§ PROMPT
Lines after the one containing "Первая серьезная опасность, с" are to be omitted; print exactly each line from the start of the records up to and including it.

§ EXTRACTED INFORMATION
[Start of Attachment]
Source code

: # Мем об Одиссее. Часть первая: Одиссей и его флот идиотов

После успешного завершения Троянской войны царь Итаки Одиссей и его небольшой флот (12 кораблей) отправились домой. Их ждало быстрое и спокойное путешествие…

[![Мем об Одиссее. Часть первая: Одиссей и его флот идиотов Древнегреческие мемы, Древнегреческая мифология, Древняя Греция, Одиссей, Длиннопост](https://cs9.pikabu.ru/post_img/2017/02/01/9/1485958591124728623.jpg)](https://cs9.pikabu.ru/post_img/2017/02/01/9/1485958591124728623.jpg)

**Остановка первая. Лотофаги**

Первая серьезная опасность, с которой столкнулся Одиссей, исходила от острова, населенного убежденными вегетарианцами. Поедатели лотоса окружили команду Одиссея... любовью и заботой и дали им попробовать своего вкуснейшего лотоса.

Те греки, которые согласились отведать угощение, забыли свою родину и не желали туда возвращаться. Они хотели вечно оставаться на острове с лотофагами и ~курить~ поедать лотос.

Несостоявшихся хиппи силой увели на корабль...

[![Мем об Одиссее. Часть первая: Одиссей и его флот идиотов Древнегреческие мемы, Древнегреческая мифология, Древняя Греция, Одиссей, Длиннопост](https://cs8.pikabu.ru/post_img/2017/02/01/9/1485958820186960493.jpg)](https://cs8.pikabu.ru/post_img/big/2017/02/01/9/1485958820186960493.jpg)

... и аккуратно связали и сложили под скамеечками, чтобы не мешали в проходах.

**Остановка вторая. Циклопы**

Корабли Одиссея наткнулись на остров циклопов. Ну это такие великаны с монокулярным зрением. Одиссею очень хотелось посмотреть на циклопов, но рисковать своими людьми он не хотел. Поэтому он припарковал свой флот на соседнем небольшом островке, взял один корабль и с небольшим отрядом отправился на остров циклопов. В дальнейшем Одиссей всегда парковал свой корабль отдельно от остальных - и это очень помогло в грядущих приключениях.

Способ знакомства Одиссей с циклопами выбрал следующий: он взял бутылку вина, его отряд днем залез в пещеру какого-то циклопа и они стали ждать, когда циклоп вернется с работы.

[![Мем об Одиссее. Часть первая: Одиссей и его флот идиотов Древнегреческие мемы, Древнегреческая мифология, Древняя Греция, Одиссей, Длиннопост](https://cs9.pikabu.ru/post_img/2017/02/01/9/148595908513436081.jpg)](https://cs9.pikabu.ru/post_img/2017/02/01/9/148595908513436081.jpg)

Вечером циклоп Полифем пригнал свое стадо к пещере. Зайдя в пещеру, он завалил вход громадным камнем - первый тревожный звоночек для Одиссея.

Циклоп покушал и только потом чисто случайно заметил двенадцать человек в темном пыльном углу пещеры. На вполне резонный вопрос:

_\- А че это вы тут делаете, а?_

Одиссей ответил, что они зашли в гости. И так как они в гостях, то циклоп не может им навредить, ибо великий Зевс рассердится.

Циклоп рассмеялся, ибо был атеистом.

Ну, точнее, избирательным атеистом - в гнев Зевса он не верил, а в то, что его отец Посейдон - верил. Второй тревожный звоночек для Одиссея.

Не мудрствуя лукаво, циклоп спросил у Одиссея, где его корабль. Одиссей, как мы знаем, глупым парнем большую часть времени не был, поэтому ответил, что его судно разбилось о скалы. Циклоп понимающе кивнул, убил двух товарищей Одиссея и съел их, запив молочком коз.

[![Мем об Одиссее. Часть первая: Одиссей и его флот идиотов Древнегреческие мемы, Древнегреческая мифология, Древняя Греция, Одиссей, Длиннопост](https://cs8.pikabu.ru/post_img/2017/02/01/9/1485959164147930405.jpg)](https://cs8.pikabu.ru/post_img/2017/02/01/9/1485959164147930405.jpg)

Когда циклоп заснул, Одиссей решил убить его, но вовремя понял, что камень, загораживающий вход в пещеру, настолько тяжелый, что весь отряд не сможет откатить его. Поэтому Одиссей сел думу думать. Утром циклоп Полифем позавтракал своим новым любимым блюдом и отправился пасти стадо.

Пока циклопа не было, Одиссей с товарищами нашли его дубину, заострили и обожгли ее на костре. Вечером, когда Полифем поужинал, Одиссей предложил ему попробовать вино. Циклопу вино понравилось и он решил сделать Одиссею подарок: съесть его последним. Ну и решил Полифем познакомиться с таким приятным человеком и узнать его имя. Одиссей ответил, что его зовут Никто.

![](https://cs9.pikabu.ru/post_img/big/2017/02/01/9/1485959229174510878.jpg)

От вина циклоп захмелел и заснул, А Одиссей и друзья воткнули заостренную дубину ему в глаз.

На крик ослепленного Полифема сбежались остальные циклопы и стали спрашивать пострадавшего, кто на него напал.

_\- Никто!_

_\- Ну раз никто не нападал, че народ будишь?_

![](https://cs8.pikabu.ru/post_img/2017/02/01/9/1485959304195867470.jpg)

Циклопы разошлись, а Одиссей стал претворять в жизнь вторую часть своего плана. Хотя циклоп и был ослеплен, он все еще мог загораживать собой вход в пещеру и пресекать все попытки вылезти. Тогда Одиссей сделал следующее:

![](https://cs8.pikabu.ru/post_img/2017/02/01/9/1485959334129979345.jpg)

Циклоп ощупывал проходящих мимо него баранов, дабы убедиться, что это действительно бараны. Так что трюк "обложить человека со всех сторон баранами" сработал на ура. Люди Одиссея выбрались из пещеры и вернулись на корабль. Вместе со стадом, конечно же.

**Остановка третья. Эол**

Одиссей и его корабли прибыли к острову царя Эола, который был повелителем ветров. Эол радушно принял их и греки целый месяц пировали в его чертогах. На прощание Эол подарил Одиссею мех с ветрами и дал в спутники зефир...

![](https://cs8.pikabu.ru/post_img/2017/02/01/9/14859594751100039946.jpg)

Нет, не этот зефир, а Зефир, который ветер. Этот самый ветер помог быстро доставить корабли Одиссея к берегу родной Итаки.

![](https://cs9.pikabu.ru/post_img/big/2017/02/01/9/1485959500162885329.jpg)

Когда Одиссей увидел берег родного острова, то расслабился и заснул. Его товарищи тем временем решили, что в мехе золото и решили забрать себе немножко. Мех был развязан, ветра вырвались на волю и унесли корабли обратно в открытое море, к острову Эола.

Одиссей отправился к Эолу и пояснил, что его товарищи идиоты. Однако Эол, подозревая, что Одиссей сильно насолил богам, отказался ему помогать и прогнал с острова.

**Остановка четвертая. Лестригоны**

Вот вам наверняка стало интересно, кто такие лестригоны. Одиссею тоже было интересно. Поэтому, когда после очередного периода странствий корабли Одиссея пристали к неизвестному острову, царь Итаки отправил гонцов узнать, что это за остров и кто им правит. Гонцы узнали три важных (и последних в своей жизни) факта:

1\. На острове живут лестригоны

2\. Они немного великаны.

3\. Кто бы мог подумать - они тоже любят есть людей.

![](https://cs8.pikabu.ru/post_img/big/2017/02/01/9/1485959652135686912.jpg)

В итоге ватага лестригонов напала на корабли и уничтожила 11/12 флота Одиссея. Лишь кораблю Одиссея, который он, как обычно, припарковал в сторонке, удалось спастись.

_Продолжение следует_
[End of Attachment]
§ OUTPUT OF THE TASK
Source code

: # Мем об Одиссее. Часть первая: Одиссей и его флот идиотов

После успешного завершения Троянской войны царь Итаки Одиссей и его небольшой флот (12 кораблей) отправились домой. Их ждало быстрое и спокойное путешествие…

[![Мем об Одиссее. Часть первая: Одиссей и его флот идиотов Древнегреческие мемы, Древнегреческая мифология, Древняя Греция, Одиссей, Длиннопост](https://cs9.pikabu.ru/post_img/2017/02/01/9/1485958591124728623.jpg)](https://cs9.pikabu.ru/post_img/2017/02/01/9/1485958591124728623.jpg)

**Остановка первая. Лотофаги**

Первая серьезная опасность, с которой столкнулся Одиссей, исходила от острова, населенного убежденными вегетарианцами. Поедатели лотоса окружили команду Одиссея... любовью и заботой и дали им попробовать своего вкуснейшего лотоса.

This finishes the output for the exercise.